Please Don’t Gaslight Me About My Awful Kid

I know this happened and you didn’t say shit about it. (Image Credit: Allen Taylor)

I am so happy that my little Jaxstyn was able to attend Brixten’s birthday sleepover. But please, one parent to another, do not tell me that he is “such an angel.”

Believe me, I feel an indescribable depth of relief over his choice to not strike any other child in the face for looking at him wrong, or for holding a toy he was potentially thinking about playing with at some undetermined time.

And the fact that he ate your family’s famous salmon mushroom casserole without a complaint or floor-sprawling tantrum is a welcome solace from our own nightly struggle to get him to even sniff a piece of food — even if I am now also baffled to the point of frustrated rage.

But when I come to pick him up, and tepidly ask, “How did it go?” and you exuberantly gush, “Oh, he’s just so sweet! He can come over any time!” I want to stab you in the neck.

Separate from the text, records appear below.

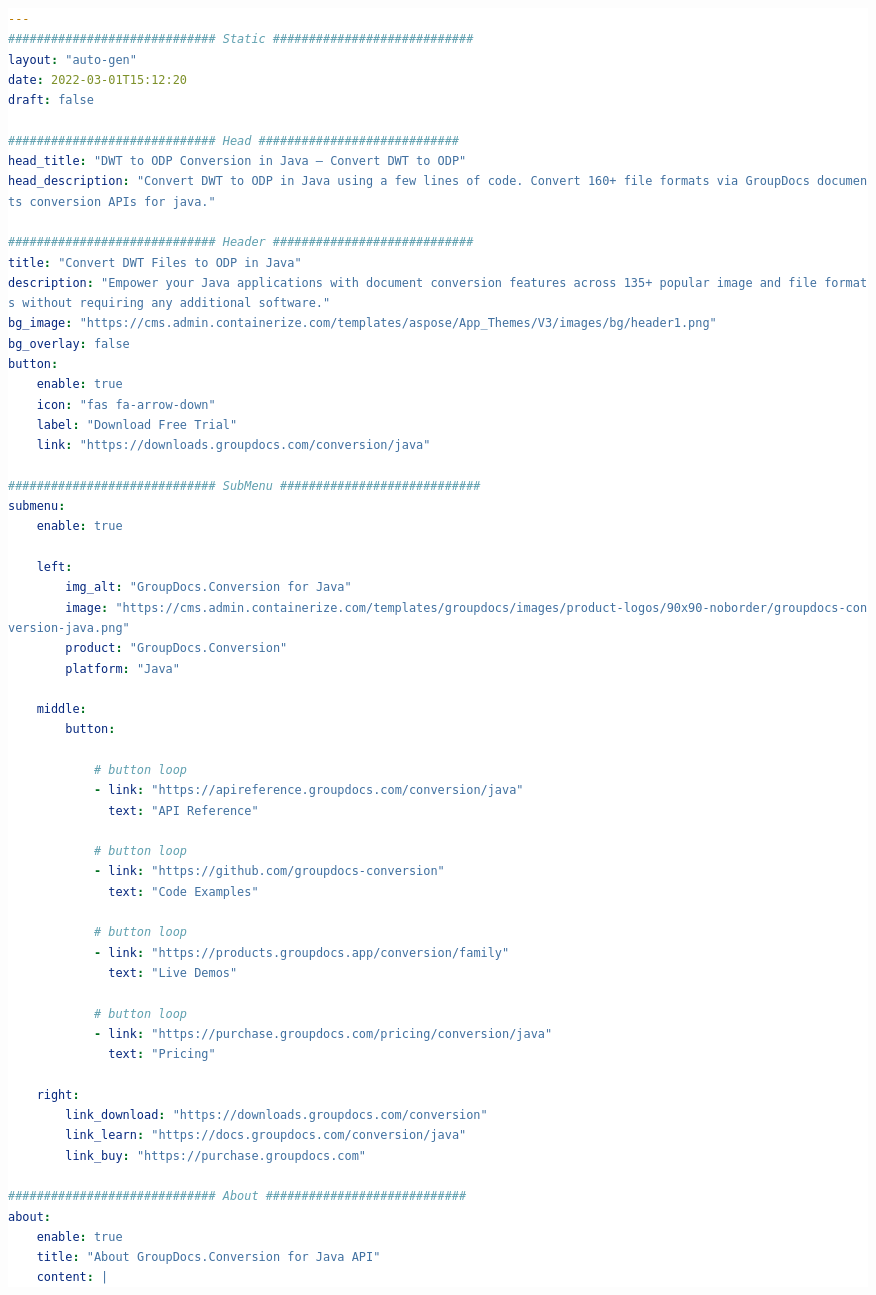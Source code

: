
 ```yaml
---
############################# Static ############################
layout: "auto-gen"
date: 2022-03-01T15:12:20
draft: false

############################# Head ############################
head_title: "DWT to ODP Conversion in Java – Convert DWT to ODP"
head_description: "Convert DWT to ODP in Java using a few lines of code. Convert 160+ file formats via GroupDocs documents conversion APIs for java."

############################# Header ############################
title: "Convert DWT Files to ODP in Java"
description: "Empower your Java applications with document conversion features across 135+ popular image and file formats without requiring any additional software."
bg_image: "https://cms.admin.containerize.com/templates/aspose/App_Themes/V3/images/bg/header1.png"
bg_overlay: false
button:
    enable: true
    icon: "fas fa-arrow-down"
    label: "Download Free Trial"
    link: "https://downloads.groupdocs.com/conversion/java"

############################# SubMenu ############################
submenu:
    enable: true

    left:
        img_alt: "GroupDocs.Conversion for Java"
        image: "https://cms.admin.containerize.com/templates/groupdocs/images/product-logos/90x90-noborder/groupdocs-conversion-java.png"
        product: "GroupDocs.Conversion"
        platform: "Java"

    middle:
        button:

            # button loop
            - link: "https://apireference.groupdocs.com/conversion/java"
              text: "API Reference"

            # button loop
            - link: "https://github.com/groupdocs-conversion"
              text: "Code Examples"

            # button loop
            - link: "https://products.groupdocs.app/conversion/family"
              text: "Live Demos"

            # button loop
            - link: "https://purchase.groupdocs.com/pricing/conversion/java"
              text: "Pricing"

    right:
        link_download: "https://downloads.groupdocs.com/conversion"
        link_learn: "https://docs.groupdocs.com/conversion/java"
        link_buy: "https://purchase.groupdocs.com"

############################# About ############################
about:
    enable: true
    title: "About GroupDocs.Conversion for Java API"
    content: |
```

As a parent yourself, you should know that I know that some shit went down that you’re not telling me about out of some misguided play at civility. Or maybe you didn’t have your goddamn head on a swivel when there were tiny interlopers in your midst, looking for any possible opportunity to wreak fresh new havoc. If so, you missed something and you need to figure it out ASAP.

Have you even looked under the couch cushions yet?

Are all of your toilets functioning?

Your pets. Do they seem… sadder now?

No, I’m sorry, but my child is not “a delight” from whom your own children “can learn a thing or two.” In fact, given that he’s now had a solid 18 hours with them, I actually fear the level of chaos wisdom shared between them.

Oh, and did you know that my “darling boy” said that the whole inside of your house smells like his dad’s yard shoes?

He did.

We were actually still backing out of your driveway at the time. He was smiling and waving to you and your kids when he said it.

So again, thank you so much for inviting him and for giving us the respite we so desperately needed. We drank the whole time. I was almost dysfunctionally hungover when I picked him up.

But do me a favor next time (and if there isn’t a next time, I completely understand). When I arrive to retrieve my hell hound, fling open the door as I’m still knocking, and shove him at me with the feral urgency I know you truly feel. Say something like, “I’m so sorry about your life” or just shove a loose handful of pills into my pocket.

I will respect you more. Hell, I’ll trust you more.

Let’s move forward as a united parental front, standing strongly and honestly together against our children who, make no mistake, conspire against us.

And so in this new spirit of transparency, let me say this: yours are no saints. Once, after a play date at your house, my son said your kids showed him the dark web. They bought ecstasy! I never told you, because I confiscated it and ended up taking it at a work conference.